The Incredible Life of the Great Barrier Reef
The Great Barrier Reef
At approximately 350,000km and stretching 2,300km, the UNESCO World Heritage listed Great Barrier Reef is one of the best managed marine areas and tourism experiences in the world. Its size and use, diversity of wildlife and conservation make it one of the world’s greatest natural wonders.
The great Barrier Reef stretches from Tropical North Queensland in the north right down to Bundaberg in the south and off the coast of Gladstone is magical Heron Island, a world-class destination for snorkelling, diving and exploring the waters of the Great Barrier Reef.

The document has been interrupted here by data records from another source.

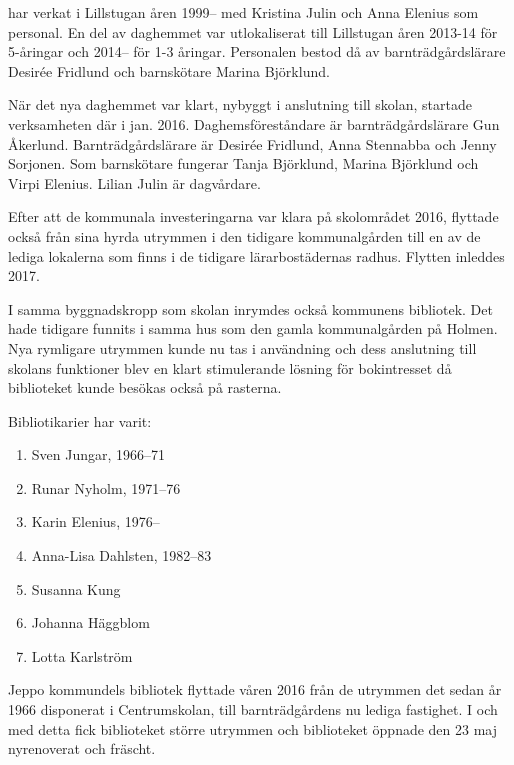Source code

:  har verkat i Lillstugan åren 1999-- med Kristina Julin och Anna Elenius som personal. En del av daghemmet var utlokaliserat till Lillstugan åren 2013-14 för 5-åringar och 2014-- för 1-3 åringar. Personalen bestod då av barnträdgårdslärare Desirée Fridlund och barnskötare Marina Björklund.

När det nya daghemmet var klart, nybyggt i anslutning till skolan, startade verksamheten där i jan. 2016. Daghemsföreståndare är barnträdgårdslärare Gun Åkerlund. Barnträdgårdslärare är Desirée Fridlund, Anna Stennabba och Jenny Sorjonen. Som barnskötare fungerar Tanja Björklund, Marina Björklund och Virpi Elenius. Lilian Julin är dagvårdare.

Efter att de kommunala investeringarna var klara på skolområdet 2016, flyttade också  från sina hyrda utrymmen i den tidigare kommunalgården till en av de lediga lokalerna som finns i de tidigare lärarbostädernas radhus. Flytten inleddes 2017.


I samma byggnadskropp som skolan inrymdes också kommunens bibliotek. Det hade tidigare funnits i samma hus som den gamla kommunalgården på Holmen. Nya rymligare utrymmen kunde nu tas i användning och dess anslutning till skolans funktioner blev en klart stimulerande lösning för bokintresset då biblioteket kunde besökas också på rasterna.

Bibliotikarier har varit:
\begin{enumerate}
  \item Sven Jungar, 1966--71
  \item Runar Nyholm, 1971--76
  \item Karin Elenius, 1976--
  \item Anna-Lisa Dahlsten, 1982--83
  \item Susanna Kung
  \item Johanna Häggblom
  \item Lotta Karlström
\end{enumerate}



%


%
Jeppo kommundels bibliotek flyttade våren 2016 från de utrymmen det sedan år 1966 disponerat i Centrumskolan, till barnträdgårdens nu lediga fastighet. I och med detta fick biblioteket större utrymmen och biblioteket öppnade den 23 maj nyrenoverat och fräscht.


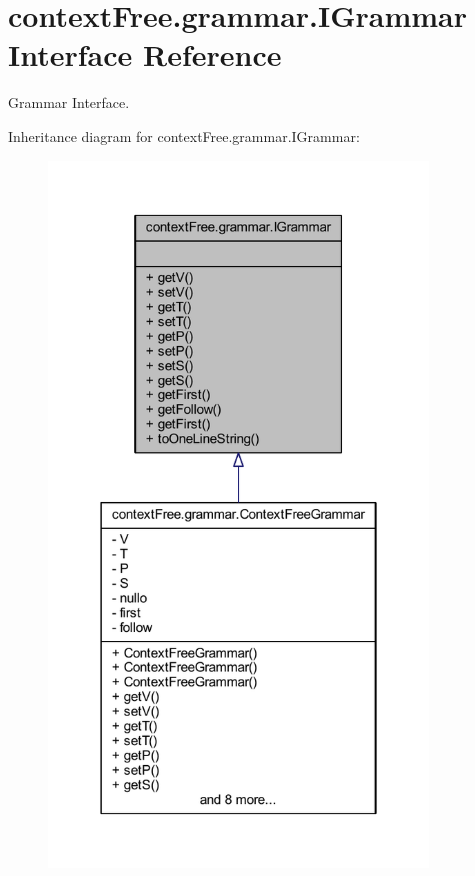 \hypertarget{interfacecontext_free_1_1grammar_1_1_i_grammar}{\section{context\-Free.\-grammar.\-I\-Grammar Interface Reference}
\label{interfacecontext_free_1_1grammar_1_1_i_grammar}
}


Grammar Interface.  




Inheritance diagram for context\-Free.\-grammar.\-I\-Grammar\-:
\nopagebreak
\begin{figure}[H]
\begin{center}
\leavevmode
\includegraphics[width=286pt]{interfacecontext_free_1_1grammar_1_1_i_grammar__inherit__graph}
\end{center}
\end{figure}
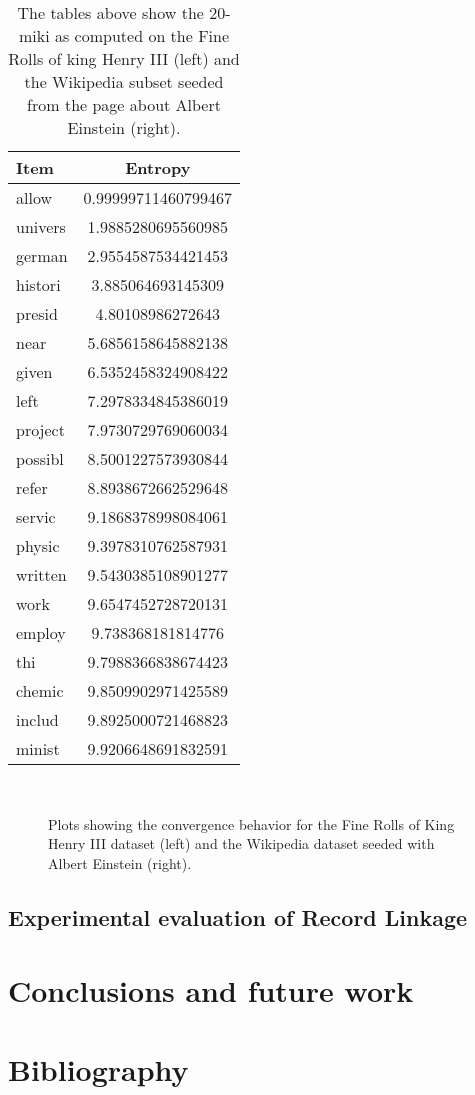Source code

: \documentclass[paper=a4, fontsize=11pt]{scrartcl}
\begin{document}
\begin{table}
\begin{minipage}{.5\textwidth}
        \small
        \centering
    	\begin{tabular}{l S[round-precision=4]}
    		\toprule
    		{Item} & {Entropy}\\
    		\midrule
    		allow & 0.99999711460799467\\
    		univers & 1.9885280695560985\\
    		german & 2.9554587534421453\\
    		histori & 3.885064693145309\\
    		presid & 4.80108986272643\\
    		near & 5.6856158645882138\\
    		given & 6.5352458324908422\\
    		left & 7.2978334845386019\\
    		project & 7.9730729769060034\\
    		possibl & 8.5001227573930844\\
    		refer & 8.8938672662529648\\
    		servic & 9.1868378998084061\\
    		physic & 9.3978310762587931\\
    		written & 9.5430385108901277\\
    		work & 9.6547452728720131\\
    		employ & 9.738368181814776\\
    		thi & 9.7988366838674423\\
    		chemic & 9.8509902971425589\\
    		includ & 9.8925000721468823\\
    		minist & 9.9206648691832591\\
    		\bottomrule
    	\end{tabular}
    	\label{t:miki_wikipedia}
    \end{minipage}
    \caption{The tables above show the 20-miki as computed on the Fine Rolls of king Henry III (left) and the Wikipedia subset seeded from the page about Albert Einstein (right).}
\end{table}

\begin{figure}
    ~
    
    \caption{Plots showing the convergence behavior for the Fine Rolls of King Henry III dataset (left) and the Wikipedia dataset seeded with Albert Einstein (right).}\label{fig:1}
\end{figure}

\subsection{Experimental evaluation of Record Linkage}




\section{Conclusions and future work}




\section{Bibliography}


\end{document}
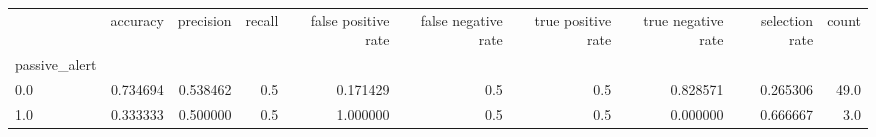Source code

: \begin{tabular}{lrrrrrrrrr}
\toprule
{} &  accuracy &  precision &  recall &  false positive rate &  false negative rate &  true positive rate &  true negative rate &  selection rate &  count \\
passive\_alert &           &            &         &                      &                      &                     &                     &                 &        \\
\midrule
0.0           &  0.734694 &   0.538462 &     0.5 &             0.171429 &                  0.5 &                 0.5 &            0.828571 &        0.265306 &   49.0 \\
1.0           &  0.333333 &   0.500000 &     0.5 &             1.000000 &                  0.5 &                 0.5 &            0.000000 &        0.666667 &    3.0 \\
\bottomrule
\end{tabular}
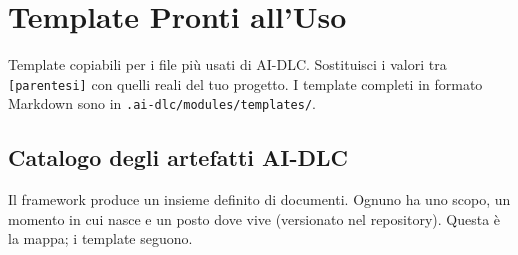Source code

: ﻿%

\chapter{Template Pronti all'Uso}
\label{app:template}

Template copiabili per i file più usati di AI-DLC. Sostituisci i valori tra \texttt{[parentesi]} con quelli reali del tuo progetto. I template completi in formato Markdown sono in \texttt{.ai-dlc/modules/templates/}.

\section*{Catalogo degli artefatti AI-DLC}

Il framework produce un insieme definito di documenti. Ognuno ha uno scopo, un momento in cui nasce e un posto dove vive (versionato nel repository). Questa è la mappa; i template seguono.

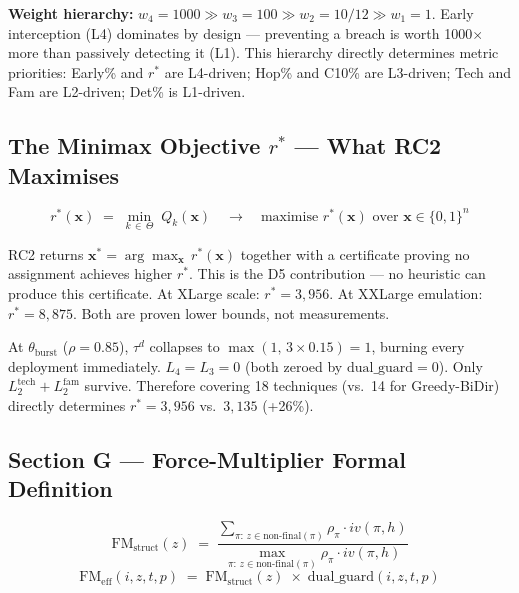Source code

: \documentclass[12pt,a4paper]{article}
\newcommand{\rstar}{r^*}
\newcommand{\xvec}{\mathbf{x}}
\newcommand{\Qkx}{Q_k(\xvec)}
\newcommand{\FMeff}{\mathrm{FM}_{\mathrm{eff}}}
\newcommand{\FMst}{\mathrm{FM}_{\mathrm{struct}}}
\newcommand{\dg}{\mathrm{dual\_guard}}
\newcommand{\taud}{\tau^d}
\begin{document}
\noindent\textbf{Weight hierarchy:} $w_4{=}1000 \gg w_3{=}100 \gg w_2{=}10/12 \gg w_1{=}1$.
Early interception (L4) dominates by design — preventing a breach is worth 1000$\times$
more than passively detecting it (L1). This hierarchy directly determines metric priorities:
Early\% and $\rstar$ are L4-driven; Hop\% and C10\% are L3-driven; Tech and Fam are
L2-driven; Det\% is L1-driven.

\subsection{The Minimax Objective $r^*$ — What RC2 Maximises}
\label{sec:rstar}

\begin{tcolorbox}[colback=AmberLight, colframe=AmberDark, boxrule=0.8pt, arc=4pt]
\begin{equation}
\label{eq:rstar}
\boxed{\quad\rstar(\xvec) \;=\; \min_{k\,\in\,\Theta}\; \Qkx \quad\longrightarrow\quad
\text{maximise } \rstar(\xvec) \text{ over } \xvec\in\{0,1\}^n \quad}
\tag{16}
\end{equation}
\end{tcolorbox}

RC2 returns $\xvec^* = \arg\max_{\xvec}\, \rstar(\xvec)$ together with a certificate proving
no assignment achieves higher $\rstar$. This is the D5 contribution — no heuristic can
produce this certificate. At XLarge scale: $\rstar{=}3{,}956$. At XXLarge emulation:
$\rstar{=}8{,}875$. Both are proven lower bounds, not measurements.

\begin{insight}
At $\theta_{\mathrm{burst}}$ ($\rho{=}0.85$), $\taud$ collapses to
$\max(1,\,3{\times}0.15){=}1$, burning every deployment immediately.
$L_4{=}L_3{=}0$ (both zeroed by $\dg{=}0$). Only $L_2^{\mathrm{tech}}+L_2^{\mathrm{fam}}$
survive. Therefore covering 18 techniques (vs.\ 14 for Greedy-BiDir) directly
determines $\rstar{=}3{,}956$ vs.\ $3{,}135$ (+26\%).
\end{insight}

\subsection{Section G — Force-Multiplier Formal Definition}
\label{sec:fm}

\begin{equation}
\label{eq:fmstruct}
\FMst(z) \;=\; \frac{\displaystyle\sum_{\pi:\,z\in\mathrm{non\text{-}final}(\pi)}\rho_\pi\cdot iv(\pi,h)}
                    {\displaystyle\max_{\pi:\,z\in\mathrm{non\text{-}final}(\pi)}\rho_\pi\cdot iv(\pi,h)}
\tag{17}
\end{equation}
\begin{equation}
\label{eq:fmeff}
\FMeff(i,z,t,p) \;=\; \FMst(z) \;\times\; \dg(i,z,t,p)
\tag{18}
\end{equation}
\end{document}
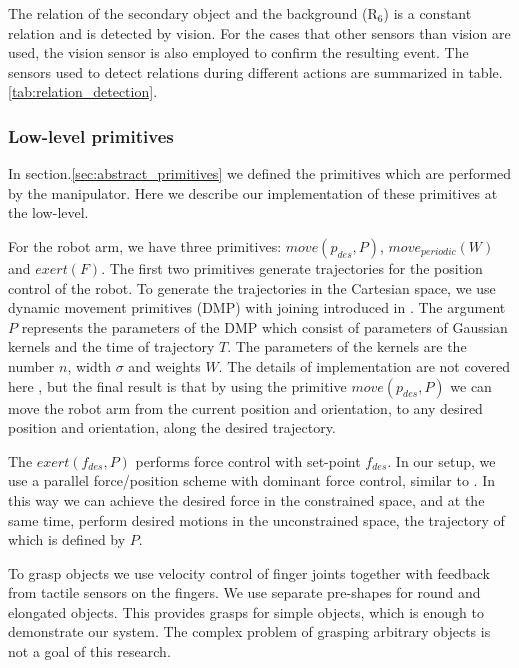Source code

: The relation of the secondary object and the background ($\text{R}_6$) is a constant relation and is detected by vision.
For the cases that other sensors than vision are used, the vision sensor is also employed to confirm the resulting event.
The sensors used to detect relations during different actions are summarized in table.\ref{tab:relation_detection}.


\subsubsection{Low-level primitives}
\label{section_primitives}
In section.\ref{sec:abstract_primitives} we defined the primitives which are performed by the manipulator.
Here we describe our implementation of these primitives at the low-level.

For the robot arm, we have three primitives: $move(p_{des},P)$, $move_{periodic}(W)$ and $exert(F)$.
The first two primitives generate trajectories for the position control of the robot.
To generate the trajectories in the Cartesian space, we use dynamic movement primitives (DMP) with joining introduced in \cite{Kulvicius2012}.
The argument $P$ represents the parameters of the DMP which consist of parameters of Gaussian kernels and the time of trajectory $T$.
The parameters of the kernels are the number $n$, width $\sigma$ and weights $W$.
The details of implementation are not covered here , but the final result is that by using the primitive $move(p_{des},P)$
we can move the robot arm from the current position and orientation, to any desired position and orientation, along the desired trajectory.

The $exert(f_{des},P)$ performs force control with set-point $f_{des}$.
In our setup, we use a parallel force/position scheme with dominant force control, similar to \cite{chiaverini1993parallel}.
In this way we can achieve the desired force in the constrained space, and at the same time, perform desired motions in the unconstrained space,
the trajectory of which is defined by $P$.


To grasp objects we use velocity control of finger joints together with feedback from tactile sensors on the fingers.
We use separate pre-shapes for round and elongated objects.
This provides grasps for simple objects, which is enough to demonstrate our system.
The complex problem of grasping arbitrary objects is not a goal of this research.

A glimpse at some of the Great Barrier Reef’s marine life includes:
Out of the six species of turtle found along the Great Barrier Reef, you can find three of them on Heron Reef. The most commonly sighted turtle around Heron Island is the Green Sea Turtle (Chelonia mydas) making up about 98% of the population. There is an estimated population between 3000 – 4000.
Also sighted around Heron Island are the Loggerhead Turtle (Caretta caretta) and the Hawksbill turtle (Eretmochelys imbricate). Throughout the year sea turtles will share the waters with you and can be seen whilst snorkelling or diving.
Heron Island also hosts a large nesting population of Green and Loggerhead sea turtles. From approximately October each year the island turns into an important breeding ground with the breeding population migrating to this region to mate. The females spend between 7 – 10 days mating and then can be seen coming ashore of Heron Island to nest from November to March.
Early January until May the baby turtle hatchlings will start emerging from their nests and can be seen making their way to the sea to start their big journey.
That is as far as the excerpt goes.